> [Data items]
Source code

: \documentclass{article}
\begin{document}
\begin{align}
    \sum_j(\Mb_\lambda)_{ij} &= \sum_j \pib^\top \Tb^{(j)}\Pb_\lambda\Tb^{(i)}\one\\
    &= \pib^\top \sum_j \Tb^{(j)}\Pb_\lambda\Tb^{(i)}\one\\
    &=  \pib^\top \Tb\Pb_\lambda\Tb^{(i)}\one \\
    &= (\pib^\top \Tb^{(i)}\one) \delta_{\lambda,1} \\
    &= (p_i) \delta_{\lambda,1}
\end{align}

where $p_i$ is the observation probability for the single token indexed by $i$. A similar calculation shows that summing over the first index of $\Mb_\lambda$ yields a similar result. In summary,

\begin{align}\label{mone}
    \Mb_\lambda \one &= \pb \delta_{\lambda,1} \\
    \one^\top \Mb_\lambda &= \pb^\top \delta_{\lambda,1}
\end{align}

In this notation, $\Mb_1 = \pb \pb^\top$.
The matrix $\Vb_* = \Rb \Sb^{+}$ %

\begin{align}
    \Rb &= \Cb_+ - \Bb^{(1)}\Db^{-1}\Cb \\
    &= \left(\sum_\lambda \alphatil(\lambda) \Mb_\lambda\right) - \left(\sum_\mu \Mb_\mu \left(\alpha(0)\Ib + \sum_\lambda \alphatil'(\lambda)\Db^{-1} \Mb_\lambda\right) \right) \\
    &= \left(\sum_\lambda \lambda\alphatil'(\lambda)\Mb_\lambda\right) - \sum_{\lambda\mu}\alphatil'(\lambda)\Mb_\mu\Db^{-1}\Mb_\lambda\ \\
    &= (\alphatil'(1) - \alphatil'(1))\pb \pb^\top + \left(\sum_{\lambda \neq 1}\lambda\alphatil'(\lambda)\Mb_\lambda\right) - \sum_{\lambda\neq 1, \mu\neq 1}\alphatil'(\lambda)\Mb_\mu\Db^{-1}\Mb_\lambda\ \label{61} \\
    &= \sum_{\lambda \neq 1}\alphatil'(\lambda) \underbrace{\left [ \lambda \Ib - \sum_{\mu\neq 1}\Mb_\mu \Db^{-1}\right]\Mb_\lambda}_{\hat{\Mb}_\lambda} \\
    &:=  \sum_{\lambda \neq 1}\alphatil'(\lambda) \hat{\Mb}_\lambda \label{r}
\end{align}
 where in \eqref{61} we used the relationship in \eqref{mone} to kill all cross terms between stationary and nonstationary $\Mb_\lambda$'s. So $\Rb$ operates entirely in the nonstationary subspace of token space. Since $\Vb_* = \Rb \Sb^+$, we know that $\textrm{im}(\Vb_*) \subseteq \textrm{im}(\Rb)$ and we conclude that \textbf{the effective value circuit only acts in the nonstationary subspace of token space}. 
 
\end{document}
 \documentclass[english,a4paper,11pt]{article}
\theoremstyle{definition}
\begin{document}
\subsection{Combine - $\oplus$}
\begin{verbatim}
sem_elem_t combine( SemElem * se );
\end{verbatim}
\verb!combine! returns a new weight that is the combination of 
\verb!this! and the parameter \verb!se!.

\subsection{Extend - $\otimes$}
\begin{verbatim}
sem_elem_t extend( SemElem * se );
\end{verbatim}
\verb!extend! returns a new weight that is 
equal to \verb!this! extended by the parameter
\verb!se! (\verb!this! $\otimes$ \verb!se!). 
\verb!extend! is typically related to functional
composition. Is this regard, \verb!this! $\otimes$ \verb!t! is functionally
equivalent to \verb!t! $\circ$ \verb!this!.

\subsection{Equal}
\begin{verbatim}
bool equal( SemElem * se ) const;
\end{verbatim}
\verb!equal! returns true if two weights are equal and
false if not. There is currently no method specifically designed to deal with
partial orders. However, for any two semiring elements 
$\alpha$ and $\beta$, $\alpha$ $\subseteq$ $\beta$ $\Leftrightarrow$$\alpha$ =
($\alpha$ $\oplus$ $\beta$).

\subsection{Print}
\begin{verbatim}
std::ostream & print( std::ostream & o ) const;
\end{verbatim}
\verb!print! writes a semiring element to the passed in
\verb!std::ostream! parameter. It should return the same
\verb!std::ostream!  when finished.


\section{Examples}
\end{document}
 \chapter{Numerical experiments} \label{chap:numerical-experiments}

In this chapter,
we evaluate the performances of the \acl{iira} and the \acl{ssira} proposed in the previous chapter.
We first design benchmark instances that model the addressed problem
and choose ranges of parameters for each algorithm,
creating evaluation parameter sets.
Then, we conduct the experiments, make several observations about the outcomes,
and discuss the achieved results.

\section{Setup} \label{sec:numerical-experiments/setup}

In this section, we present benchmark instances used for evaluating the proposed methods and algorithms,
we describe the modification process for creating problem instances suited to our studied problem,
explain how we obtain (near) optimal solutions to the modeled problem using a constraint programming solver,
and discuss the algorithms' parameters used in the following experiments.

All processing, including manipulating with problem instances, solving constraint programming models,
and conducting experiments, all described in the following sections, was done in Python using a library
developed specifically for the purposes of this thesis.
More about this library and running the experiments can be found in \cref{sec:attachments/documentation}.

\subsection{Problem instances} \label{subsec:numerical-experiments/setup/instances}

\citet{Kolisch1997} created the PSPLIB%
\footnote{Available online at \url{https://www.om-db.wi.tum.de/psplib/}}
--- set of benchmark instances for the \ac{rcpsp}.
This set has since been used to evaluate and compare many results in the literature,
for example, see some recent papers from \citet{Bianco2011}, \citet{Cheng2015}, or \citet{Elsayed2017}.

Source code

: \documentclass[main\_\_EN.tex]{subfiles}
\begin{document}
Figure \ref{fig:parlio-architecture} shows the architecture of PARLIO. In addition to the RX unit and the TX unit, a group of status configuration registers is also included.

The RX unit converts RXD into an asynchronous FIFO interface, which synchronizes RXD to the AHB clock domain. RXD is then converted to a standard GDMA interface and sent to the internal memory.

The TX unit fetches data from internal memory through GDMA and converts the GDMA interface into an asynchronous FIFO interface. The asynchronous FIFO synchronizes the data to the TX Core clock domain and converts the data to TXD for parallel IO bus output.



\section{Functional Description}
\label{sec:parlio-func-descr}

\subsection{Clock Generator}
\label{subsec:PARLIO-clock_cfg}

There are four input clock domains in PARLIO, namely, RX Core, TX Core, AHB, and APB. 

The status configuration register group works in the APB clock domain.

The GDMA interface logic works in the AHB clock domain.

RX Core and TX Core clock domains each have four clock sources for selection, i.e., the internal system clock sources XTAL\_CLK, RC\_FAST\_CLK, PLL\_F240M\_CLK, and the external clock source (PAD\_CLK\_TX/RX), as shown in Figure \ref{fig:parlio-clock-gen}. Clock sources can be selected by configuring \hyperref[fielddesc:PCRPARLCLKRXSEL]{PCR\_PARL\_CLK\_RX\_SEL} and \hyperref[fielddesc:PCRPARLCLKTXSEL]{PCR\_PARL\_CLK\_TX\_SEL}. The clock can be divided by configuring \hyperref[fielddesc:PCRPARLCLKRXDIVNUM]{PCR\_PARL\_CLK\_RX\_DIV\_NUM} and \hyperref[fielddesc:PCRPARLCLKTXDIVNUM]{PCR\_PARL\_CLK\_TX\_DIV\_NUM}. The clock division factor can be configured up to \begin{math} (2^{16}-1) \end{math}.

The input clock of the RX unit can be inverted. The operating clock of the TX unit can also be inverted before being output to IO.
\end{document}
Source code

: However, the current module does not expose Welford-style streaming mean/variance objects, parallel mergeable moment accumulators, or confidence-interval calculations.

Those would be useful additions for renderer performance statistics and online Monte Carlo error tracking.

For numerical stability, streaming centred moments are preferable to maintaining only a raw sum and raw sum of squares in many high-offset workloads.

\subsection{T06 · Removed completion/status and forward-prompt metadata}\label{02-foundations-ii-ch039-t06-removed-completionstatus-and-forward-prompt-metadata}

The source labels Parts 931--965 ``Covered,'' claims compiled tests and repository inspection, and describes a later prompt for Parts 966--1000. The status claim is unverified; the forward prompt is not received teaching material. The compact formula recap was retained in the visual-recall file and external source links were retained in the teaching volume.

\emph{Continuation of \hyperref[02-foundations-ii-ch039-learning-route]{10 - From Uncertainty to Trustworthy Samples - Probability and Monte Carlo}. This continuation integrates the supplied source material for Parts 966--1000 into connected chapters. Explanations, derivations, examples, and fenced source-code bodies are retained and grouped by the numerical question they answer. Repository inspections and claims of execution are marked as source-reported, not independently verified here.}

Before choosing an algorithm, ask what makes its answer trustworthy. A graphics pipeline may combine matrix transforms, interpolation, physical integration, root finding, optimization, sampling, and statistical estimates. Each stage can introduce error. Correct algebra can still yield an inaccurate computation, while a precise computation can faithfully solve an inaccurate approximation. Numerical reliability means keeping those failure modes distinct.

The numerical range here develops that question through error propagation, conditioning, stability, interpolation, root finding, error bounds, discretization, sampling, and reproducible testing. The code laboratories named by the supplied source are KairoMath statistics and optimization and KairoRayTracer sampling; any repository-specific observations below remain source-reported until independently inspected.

> [What to work on]
From the records above, copy out the line with "developed specifically for", the line with "The GDMA interface logic", and every line between them, word for word.

> [Solved problem]
developed specifically for the purposes of this thesis.
More about this library and running the experiments can be found in \cref{sec:attachments/documentation}.

\subsection{Problem instances} \label{subsec:numerical-experiments/setup/instances}

\citet{Kolisch1997} created the PSPLIB%
\footnote{Available online at \url{https://www.om-db.wi.tum.de/psplib/}}
--- set of benchmark instances for the \ac{rcpsp}.
This set has since been used to evaluate and compare many results in the literature,
for example, see some recent papers from \citet{Bianco2011}, \citet{Cheng2015}, or \citet{Elsayed2017}.

Source code

: \documentclass[main\_\_EN.tex]{subfiles}
\begin{document}
Figure \ref{fig:parlio-architecture} shows the architecture of PARLIO. In addition to the RX unit and the TX unit, a group of status configuration registers is also included.

The RX unit converts RXD into an asynchronous FIFO interface, which synchronizes RXD to the AHB clock domain. RXD is then converted to a standard GDMA interface and sent to the internal memory.

The TX unit fetches data from internal memory through GDMA and converts the GDMA interface into an asynchronous FIFO interface. The asynchronous FIFO synchronizes the data to the TX Core clock domain and converts the data to TXD for parallel IO bus output.



\section{Functional Description}
\label{sec:parlio-func-descr}

\subsection{Clock Generator}
\label{subsec:PARLIO-clock_cfg}

There are four input clock domains in PARLIO, namely, RX Core, TX Core, AHB, and APB. 

The status configuration register group works in the APB clock domain.

The GDMA interface logic works in the AHB clock domain.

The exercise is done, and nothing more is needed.